Samedi 27 mai, à la Halle à 20h. Si, avec son directeur musical, Tugan Sokhiev, l’ONCT, l’Orchestre national du Capitole de Toulouse poursuit son travail d’exploration des symphonies de Mahler, son chef attitré n’hésite pas à confier sa phalange à d’autres chefs au talent reconnu et apprécié déjà. C’est pourquoi on retrouve à sa tête, Kasuki Yamada qui va finir par devenir un habitué de la Halle puisque le revoilà pour la cinquième saison consécutive. C’est pour diriger la Troisième, la symphonie la plus longue du compositeur, une partition monumentale, avec voix de mezzo, ce soir, celle de Karine Deshayes, et chœurs de femmes, ceux du Théâtre du Capitole menés par leur chef Alfonso Caiani, sans oublier Les Eclats, chœur d’enfants et de jeunes sous l’autorité de leur chef François Terrieux.

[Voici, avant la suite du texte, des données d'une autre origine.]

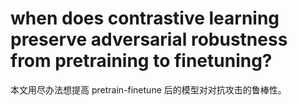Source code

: # when does contrastive learning preserve adversarial robustness from pretraining to finetuning?

本文用尽办法想提高 pretrain-finetune 后的模型对对抗攻击的鲁棒性。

En six mouvements très inégaux, ou plutôt une Partie I avec le premier mouvement d’une demi-heure, puis la Partie II réunissant les cinq autres, la symphonie dure près d’une heure et demie, autant dire, une performance pour tous. Au milieu de l’œuvre, il faut gérer l’entrée de la soliste et celle du chœur, les deux devant imposer leur présence et fusionner avec l’interprétation orchestrale. C’est une des créations “mahlériennes“ les plus, imposantes, ambitieuses et démesurées. Sorte de préfiguration du Sacre du Printemps, qui observe la nature dans son cycle vital, naissance et mort, c’est une alliance de sublime et de naïveté, très difficile à rendre sur le plan orchestral. Ne soyez pas surpris par les trois derniers mouvements qui sont donnée enchaînés.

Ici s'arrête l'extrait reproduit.